- WHAT YOU NEED TO DO: Below are the records. List every line holding the word "help".

[Stored records]
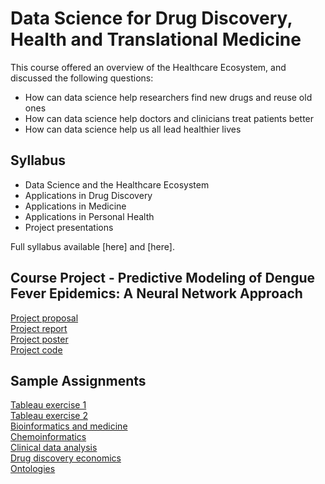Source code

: # Data Science for Drug Discovery, Health and Translational Medicine

This course offered an overview of the Healthcare Ecosystem, and discussed the following questions: 
* How can data science help researchers find new drugs and reuse old ones     
* How can data science help doctors and clinicians treat patients better      
* How can data science help us all lead healthier lives     

## Syllabus

* Data Science and the Healthcare Ecosystem
* Applications in Drug Discovery
* Applications in Medicine
* Applications in Personal Health
* Project presentations

Full syllabus available [here] and [here].

## Course Project - Predictive Modeling of Dengue Fever Epidemics: A Neural Network Approach

[Project proposal](https://github.com/csathler/Masters-Data-Science/blob/master/Data-Science-for-Health-Informatics/project/docs/proposal.pdf)    
[Project report](https://github.com/csathler/Masters-Data-Science/blob/master/Data-Science-for-Health-Informatics/project/docs/report.pdf)     
[Project poster](https://github.com/csathler/Masters-Data-Science/blob/master/Data-Science-for-Health-Informatics/project/docs/poster.pdf)       
[Project code](https://github.com/csathler/Masters-Data-Science/tree/master/Data-Science-for-Health-Informatics/project/code)    

## Sample Assignments

[Tableau exercise 1](https://github.com/csathler/Masters-Data-Science/blob/master/Data-Science-for-Health-Informatics/sample-assignments/tableau%20exercise%201.pdf)    
[Tableau exercise 2](https://github.com/csathler/Masters-Data-Science/blob/master/Data-Science-for-Health-Informatics/sample-assignments/tableau%20exercise%202.pdf)    
[Bioinformatics and medicine](https://github.com/csathler/Masters-Data-Science/blob/master/Data-Science-for-Health-Informatics/sample-assignments/bioinformatics%20and%20medicine.pdf)    
[Chemoinformatics](https://github.com/csathler/Masters-Data-Science/blob/master/Data-Science-for-Health-Informatics/sample-assignments/chemoinformatics.pdf)    
[Clinical data analysis](https://github.com/csathler/Masters-Data-Science/blob/master/Data-Science-for-Health-Informatics/sample-assignments/clinical%20data%20analysis.pdf)    
[Drug discovery economics](https://github.com/csathler/Masters-Data-Science/blob/master/Data-Science-for-Health-Informatics/sample-assignments/drug%20discovery%20economics.pdf)    
[Ontologies](https://github.com/csathler/Masters-Data-Science/blob/master/Data-Science-for-Health-Informatics/sample-assignments/ontologies.pdf)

- COMPLETED TASK:
* How can data science help researchers find new drugs and reuse old ones     
* How can data science help doctors and clinicians treat patients better      
* How can data science help us all lead healthier lives     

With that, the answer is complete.